Task directions: Find the string "stable" in the entries and copy each line that has it.
Available records Start Marker
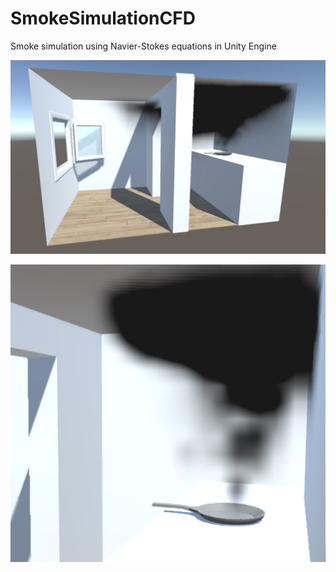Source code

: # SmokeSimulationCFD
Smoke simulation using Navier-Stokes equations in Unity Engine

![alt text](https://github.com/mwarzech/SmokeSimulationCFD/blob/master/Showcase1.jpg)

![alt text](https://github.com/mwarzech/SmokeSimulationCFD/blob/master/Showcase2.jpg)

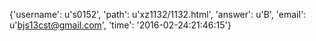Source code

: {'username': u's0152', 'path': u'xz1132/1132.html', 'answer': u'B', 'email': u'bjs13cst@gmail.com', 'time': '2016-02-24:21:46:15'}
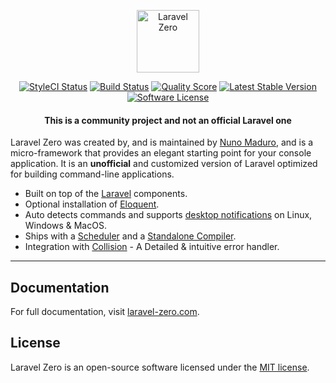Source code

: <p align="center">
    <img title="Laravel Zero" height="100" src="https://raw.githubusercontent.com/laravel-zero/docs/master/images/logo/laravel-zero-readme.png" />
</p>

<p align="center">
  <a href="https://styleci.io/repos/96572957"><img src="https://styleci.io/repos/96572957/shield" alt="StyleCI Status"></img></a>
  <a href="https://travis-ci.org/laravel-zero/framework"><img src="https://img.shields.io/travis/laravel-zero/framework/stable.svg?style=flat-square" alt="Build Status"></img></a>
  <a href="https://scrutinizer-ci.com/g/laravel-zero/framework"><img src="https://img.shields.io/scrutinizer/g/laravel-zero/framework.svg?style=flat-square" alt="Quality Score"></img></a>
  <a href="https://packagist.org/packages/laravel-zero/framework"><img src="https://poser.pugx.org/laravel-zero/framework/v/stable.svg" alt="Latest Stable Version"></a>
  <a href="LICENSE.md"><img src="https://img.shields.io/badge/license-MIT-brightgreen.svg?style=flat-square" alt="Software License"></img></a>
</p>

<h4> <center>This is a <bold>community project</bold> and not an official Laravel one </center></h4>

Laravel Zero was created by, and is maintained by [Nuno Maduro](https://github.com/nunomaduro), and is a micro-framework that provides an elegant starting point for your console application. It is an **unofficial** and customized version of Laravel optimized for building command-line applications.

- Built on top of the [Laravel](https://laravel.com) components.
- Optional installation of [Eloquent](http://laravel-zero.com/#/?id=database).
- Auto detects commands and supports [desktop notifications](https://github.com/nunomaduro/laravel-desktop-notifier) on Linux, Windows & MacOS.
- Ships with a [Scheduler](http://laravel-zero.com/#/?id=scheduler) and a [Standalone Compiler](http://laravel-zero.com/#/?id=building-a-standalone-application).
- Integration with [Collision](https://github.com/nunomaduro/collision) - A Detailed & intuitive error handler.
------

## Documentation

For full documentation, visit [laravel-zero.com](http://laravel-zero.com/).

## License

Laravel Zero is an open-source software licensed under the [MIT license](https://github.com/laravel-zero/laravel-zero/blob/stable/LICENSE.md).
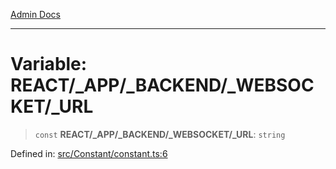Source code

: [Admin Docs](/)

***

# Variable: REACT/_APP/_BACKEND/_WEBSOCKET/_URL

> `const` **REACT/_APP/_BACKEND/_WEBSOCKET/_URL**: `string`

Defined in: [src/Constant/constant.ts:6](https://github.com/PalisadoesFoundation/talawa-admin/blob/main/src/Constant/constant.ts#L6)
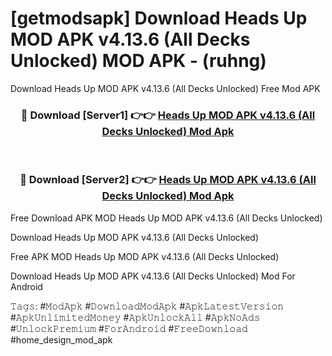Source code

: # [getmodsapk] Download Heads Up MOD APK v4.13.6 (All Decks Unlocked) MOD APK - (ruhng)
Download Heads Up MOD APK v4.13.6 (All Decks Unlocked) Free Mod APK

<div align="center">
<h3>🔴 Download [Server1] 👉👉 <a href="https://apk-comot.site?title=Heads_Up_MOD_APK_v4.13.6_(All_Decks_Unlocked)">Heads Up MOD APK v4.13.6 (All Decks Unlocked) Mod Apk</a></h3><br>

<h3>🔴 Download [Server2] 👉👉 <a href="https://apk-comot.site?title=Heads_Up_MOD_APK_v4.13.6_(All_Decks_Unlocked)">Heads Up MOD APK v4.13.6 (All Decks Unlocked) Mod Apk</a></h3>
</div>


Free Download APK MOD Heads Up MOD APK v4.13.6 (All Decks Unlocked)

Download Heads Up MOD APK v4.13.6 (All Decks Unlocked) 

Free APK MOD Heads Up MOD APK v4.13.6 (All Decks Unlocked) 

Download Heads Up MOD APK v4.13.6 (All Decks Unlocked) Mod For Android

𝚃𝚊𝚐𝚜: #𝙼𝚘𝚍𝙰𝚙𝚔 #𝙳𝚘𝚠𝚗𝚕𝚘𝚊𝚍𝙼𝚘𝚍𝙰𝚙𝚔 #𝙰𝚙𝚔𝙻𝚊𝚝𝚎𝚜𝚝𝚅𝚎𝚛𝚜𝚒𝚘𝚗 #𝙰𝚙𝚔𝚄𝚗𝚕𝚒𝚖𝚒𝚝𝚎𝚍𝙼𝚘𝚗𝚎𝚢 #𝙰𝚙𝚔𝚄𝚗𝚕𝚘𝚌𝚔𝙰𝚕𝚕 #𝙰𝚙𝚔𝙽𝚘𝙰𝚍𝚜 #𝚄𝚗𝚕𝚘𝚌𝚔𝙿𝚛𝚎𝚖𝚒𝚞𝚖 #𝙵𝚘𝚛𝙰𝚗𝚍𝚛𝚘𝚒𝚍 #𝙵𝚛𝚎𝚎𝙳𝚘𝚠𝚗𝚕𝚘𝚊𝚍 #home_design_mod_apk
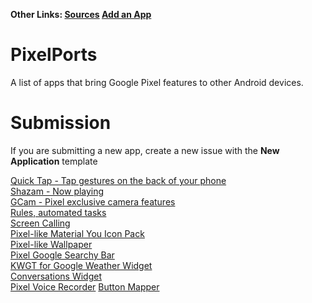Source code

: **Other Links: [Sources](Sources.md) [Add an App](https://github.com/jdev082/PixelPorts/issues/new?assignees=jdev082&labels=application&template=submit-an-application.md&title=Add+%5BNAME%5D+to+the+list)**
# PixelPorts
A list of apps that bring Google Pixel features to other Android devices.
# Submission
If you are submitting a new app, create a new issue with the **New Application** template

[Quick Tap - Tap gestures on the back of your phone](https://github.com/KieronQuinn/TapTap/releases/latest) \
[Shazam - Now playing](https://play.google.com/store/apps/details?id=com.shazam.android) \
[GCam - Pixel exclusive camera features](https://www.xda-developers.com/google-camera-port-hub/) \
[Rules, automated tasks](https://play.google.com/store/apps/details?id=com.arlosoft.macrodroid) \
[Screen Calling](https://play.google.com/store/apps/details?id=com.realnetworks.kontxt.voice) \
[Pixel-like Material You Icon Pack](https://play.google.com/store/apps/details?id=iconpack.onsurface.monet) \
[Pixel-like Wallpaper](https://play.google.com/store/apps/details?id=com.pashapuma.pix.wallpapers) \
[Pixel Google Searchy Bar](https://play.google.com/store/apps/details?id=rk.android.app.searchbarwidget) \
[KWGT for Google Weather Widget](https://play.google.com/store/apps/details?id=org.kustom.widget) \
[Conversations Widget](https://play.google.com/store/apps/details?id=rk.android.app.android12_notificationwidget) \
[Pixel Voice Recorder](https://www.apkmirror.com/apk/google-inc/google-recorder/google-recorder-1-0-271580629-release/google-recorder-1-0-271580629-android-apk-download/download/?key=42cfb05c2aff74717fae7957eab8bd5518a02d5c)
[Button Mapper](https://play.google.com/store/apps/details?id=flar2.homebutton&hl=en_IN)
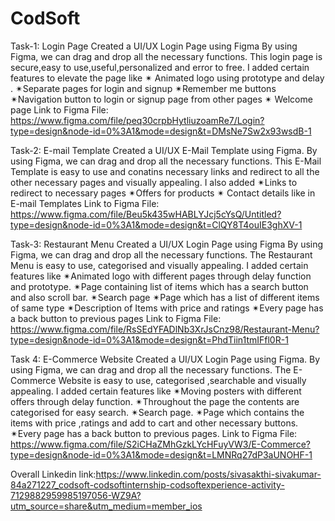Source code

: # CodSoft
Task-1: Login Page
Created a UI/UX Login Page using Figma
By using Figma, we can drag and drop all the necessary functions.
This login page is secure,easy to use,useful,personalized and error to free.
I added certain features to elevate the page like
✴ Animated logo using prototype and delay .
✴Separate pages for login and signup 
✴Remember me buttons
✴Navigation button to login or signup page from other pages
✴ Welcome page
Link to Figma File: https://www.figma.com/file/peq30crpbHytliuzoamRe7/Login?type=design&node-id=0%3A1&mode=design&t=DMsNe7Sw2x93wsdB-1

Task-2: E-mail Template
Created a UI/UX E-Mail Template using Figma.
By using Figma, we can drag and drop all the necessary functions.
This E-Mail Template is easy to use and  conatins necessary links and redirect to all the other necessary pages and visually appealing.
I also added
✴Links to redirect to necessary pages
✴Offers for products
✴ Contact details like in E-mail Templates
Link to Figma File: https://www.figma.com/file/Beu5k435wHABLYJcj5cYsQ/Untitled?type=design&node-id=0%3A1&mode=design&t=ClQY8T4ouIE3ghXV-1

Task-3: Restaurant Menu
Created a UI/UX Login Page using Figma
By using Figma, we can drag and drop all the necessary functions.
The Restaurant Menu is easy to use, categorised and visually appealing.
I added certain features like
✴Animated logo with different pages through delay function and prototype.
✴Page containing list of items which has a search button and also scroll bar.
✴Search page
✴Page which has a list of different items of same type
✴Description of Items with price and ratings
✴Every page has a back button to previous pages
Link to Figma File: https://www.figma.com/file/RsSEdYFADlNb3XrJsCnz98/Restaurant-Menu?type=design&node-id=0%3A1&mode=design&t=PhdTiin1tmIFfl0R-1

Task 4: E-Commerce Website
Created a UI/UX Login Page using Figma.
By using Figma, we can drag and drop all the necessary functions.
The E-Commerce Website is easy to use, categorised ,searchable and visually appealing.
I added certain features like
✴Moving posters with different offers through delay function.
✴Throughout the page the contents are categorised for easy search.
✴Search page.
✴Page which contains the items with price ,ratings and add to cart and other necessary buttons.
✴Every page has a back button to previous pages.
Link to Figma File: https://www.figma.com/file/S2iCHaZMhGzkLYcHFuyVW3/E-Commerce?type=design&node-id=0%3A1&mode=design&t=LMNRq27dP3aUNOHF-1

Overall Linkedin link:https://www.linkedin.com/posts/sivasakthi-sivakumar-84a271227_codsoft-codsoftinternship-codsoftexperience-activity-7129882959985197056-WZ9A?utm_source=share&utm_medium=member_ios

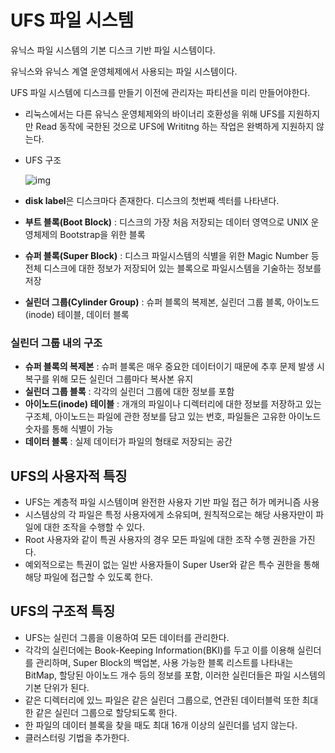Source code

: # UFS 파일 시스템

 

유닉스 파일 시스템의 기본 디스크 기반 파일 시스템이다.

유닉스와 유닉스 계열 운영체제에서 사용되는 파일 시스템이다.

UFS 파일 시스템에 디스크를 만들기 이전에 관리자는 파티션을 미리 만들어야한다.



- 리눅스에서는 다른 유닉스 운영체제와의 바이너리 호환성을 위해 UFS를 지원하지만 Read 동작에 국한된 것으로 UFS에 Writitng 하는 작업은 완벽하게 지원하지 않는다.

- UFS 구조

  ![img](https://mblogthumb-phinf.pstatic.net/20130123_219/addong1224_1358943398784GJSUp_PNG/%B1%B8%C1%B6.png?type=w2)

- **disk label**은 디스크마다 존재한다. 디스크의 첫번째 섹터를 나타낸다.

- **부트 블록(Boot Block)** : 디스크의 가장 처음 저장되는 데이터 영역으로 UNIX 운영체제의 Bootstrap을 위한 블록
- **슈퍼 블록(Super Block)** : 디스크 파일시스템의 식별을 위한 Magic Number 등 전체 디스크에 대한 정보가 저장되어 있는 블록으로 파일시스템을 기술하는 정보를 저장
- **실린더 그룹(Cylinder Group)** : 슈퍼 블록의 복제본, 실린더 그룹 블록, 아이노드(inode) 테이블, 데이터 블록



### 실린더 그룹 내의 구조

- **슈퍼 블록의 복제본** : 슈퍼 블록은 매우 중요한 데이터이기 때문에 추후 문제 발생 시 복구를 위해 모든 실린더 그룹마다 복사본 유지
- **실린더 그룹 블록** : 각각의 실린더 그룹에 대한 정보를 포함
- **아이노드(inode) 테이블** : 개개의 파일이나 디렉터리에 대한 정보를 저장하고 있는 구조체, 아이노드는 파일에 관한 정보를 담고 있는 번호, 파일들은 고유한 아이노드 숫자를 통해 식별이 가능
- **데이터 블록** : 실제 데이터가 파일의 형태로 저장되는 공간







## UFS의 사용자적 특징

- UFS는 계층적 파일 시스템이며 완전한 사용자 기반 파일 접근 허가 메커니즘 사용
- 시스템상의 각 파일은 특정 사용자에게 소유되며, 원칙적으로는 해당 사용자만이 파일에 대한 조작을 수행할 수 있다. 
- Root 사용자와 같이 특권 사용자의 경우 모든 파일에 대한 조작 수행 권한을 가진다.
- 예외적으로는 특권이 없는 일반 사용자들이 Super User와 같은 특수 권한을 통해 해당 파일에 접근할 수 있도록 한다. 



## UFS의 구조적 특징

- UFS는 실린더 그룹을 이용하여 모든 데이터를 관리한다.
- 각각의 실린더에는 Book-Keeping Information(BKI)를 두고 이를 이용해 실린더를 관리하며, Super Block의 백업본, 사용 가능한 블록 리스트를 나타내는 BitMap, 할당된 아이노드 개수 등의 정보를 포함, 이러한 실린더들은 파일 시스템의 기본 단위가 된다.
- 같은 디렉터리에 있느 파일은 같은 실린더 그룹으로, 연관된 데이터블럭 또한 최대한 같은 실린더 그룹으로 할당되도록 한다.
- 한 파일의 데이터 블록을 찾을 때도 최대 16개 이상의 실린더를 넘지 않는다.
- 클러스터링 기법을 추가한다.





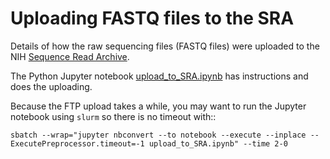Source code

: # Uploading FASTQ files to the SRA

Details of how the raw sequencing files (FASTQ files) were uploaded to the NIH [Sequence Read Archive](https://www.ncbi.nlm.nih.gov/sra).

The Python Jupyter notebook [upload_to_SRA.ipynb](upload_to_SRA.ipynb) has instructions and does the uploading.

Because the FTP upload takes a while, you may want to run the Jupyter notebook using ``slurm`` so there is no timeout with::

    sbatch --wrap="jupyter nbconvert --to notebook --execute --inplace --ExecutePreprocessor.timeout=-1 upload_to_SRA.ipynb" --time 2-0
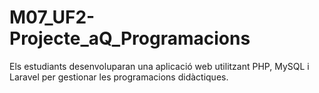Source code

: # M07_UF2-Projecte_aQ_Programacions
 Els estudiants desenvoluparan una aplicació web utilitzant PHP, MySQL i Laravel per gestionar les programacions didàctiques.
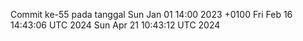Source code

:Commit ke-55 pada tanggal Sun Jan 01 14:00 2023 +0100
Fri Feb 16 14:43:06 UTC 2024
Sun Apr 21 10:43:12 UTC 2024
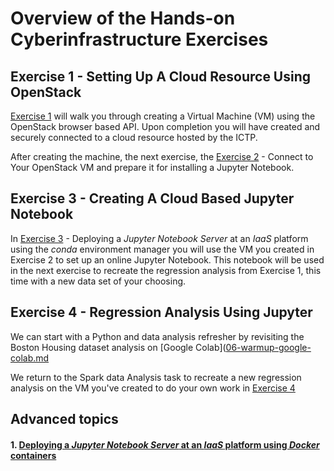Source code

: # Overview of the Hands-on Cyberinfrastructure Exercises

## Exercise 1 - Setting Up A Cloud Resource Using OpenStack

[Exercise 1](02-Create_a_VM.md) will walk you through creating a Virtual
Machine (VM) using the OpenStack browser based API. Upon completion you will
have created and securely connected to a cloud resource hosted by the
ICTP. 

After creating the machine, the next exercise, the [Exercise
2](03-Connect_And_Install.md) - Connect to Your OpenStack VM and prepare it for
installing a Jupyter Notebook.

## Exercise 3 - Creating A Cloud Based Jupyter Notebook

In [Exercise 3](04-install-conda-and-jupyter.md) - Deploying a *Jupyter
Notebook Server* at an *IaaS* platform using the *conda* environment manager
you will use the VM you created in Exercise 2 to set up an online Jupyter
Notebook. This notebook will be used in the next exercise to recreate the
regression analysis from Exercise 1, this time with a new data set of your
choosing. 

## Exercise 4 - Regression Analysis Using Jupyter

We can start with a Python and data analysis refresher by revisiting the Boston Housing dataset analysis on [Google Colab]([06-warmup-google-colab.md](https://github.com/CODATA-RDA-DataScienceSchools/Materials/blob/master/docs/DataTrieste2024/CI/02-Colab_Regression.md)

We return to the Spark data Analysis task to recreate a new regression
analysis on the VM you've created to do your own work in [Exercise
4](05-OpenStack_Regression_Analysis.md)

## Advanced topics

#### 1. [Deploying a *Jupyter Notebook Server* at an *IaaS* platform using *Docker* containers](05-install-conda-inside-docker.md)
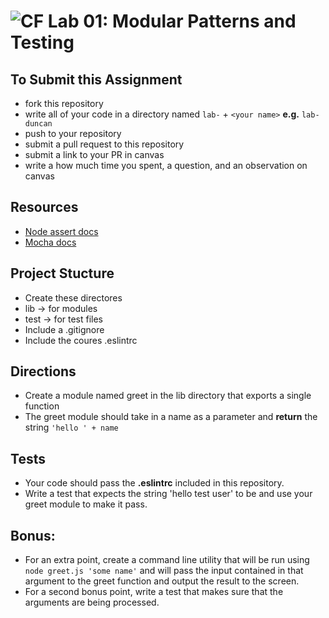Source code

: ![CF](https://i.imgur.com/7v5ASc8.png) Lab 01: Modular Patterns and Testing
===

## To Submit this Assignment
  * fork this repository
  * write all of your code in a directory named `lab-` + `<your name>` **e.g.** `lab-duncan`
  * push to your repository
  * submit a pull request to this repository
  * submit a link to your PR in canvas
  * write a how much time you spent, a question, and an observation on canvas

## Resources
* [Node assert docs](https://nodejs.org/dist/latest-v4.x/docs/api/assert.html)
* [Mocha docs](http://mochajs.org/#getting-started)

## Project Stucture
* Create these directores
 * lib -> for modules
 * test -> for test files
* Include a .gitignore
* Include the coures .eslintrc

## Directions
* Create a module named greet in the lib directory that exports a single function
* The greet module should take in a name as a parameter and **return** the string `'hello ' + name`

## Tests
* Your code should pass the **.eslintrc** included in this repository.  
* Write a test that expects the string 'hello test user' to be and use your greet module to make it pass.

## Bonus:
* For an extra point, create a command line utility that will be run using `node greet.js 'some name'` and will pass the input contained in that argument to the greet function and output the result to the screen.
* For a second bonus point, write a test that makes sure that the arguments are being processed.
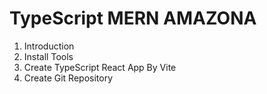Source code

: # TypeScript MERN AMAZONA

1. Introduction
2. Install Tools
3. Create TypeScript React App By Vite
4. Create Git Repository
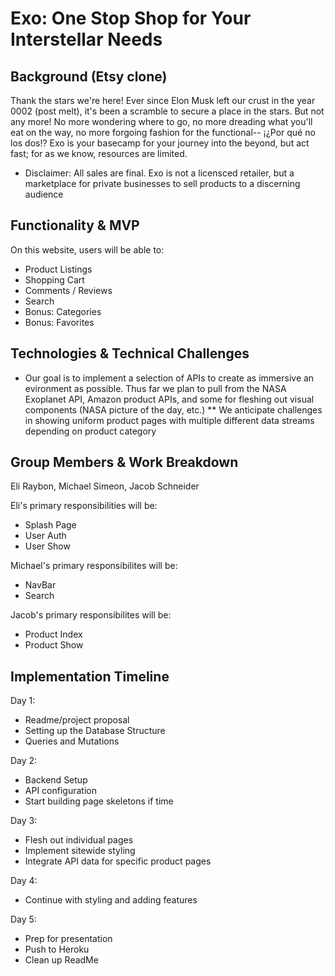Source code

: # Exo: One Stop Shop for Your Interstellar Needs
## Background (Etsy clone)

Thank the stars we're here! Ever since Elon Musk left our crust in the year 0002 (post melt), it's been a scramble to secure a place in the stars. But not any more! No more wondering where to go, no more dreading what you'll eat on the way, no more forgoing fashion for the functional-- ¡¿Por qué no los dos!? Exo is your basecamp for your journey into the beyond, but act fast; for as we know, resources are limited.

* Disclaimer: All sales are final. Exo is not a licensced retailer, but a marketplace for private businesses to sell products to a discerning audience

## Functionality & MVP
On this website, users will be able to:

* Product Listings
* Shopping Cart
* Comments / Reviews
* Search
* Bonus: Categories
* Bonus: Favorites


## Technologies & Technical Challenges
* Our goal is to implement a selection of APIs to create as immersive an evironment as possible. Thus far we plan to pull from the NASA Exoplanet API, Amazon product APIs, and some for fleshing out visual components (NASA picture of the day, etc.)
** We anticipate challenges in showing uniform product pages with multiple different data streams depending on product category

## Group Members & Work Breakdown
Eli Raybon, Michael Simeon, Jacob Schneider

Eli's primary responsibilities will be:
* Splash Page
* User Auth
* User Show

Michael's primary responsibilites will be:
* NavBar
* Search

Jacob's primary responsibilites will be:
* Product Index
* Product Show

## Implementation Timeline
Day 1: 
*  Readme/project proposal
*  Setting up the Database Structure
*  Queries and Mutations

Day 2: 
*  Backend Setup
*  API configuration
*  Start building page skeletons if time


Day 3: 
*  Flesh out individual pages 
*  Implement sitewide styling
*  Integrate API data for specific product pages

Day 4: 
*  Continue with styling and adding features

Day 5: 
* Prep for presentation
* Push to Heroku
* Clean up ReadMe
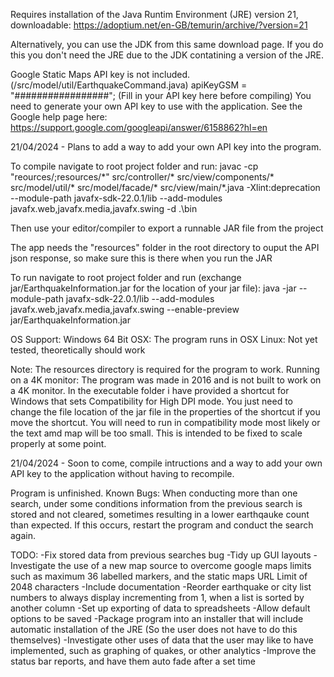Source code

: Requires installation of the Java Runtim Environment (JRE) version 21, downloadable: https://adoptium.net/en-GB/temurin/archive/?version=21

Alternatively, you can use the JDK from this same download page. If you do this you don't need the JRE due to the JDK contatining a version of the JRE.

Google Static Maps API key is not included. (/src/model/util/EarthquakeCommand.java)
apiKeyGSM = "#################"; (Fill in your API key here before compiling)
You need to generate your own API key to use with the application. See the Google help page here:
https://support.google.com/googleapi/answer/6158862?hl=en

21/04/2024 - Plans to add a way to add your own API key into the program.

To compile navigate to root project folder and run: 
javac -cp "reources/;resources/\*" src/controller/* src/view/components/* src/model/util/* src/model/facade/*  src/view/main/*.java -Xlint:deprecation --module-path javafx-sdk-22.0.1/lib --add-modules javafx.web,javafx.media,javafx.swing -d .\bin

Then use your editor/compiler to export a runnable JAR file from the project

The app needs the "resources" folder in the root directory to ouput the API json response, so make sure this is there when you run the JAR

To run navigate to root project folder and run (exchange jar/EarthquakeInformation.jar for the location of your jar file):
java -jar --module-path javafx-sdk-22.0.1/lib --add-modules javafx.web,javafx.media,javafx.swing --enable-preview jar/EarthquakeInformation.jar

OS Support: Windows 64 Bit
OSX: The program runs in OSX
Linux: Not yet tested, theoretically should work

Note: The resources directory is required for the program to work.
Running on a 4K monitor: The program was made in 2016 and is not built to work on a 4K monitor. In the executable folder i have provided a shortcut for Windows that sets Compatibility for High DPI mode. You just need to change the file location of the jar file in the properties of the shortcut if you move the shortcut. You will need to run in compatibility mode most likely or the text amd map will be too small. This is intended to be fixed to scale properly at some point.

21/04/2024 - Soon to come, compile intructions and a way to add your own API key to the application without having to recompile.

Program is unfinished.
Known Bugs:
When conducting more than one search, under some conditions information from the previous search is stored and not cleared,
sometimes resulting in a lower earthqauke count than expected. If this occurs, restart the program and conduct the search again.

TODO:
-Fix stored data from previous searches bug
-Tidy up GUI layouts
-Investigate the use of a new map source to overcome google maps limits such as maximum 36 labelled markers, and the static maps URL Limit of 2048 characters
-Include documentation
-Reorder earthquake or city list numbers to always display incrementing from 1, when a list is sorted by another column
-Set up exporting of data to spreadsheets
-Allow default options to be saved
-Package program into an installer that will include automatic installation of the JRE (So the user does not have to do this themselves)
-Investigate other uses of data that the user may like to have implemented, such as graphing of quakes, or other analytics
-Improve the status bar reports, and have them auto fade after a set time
Available records End Marker
Output of the exercise:
  <a href="https://travis-ci.org/laravel-zero/framework"><img src="https://img.shields.io/travis/laravel-zero/framework/stable.svg?style=flat-square" alt="Build Status"></img></a>
  <a href="https://packagist.org/packages/laravel-zero/framework"><img src="https://poser.pugx.org/laravel-zero/framework/v/stable.svg" alt="Latest Stable Version"></a>
Laravel Zero is an open-source software licensed under the [MIT license](https://github.com/laravel-zero/laravel-zero/blob/stable/LICENSE.md).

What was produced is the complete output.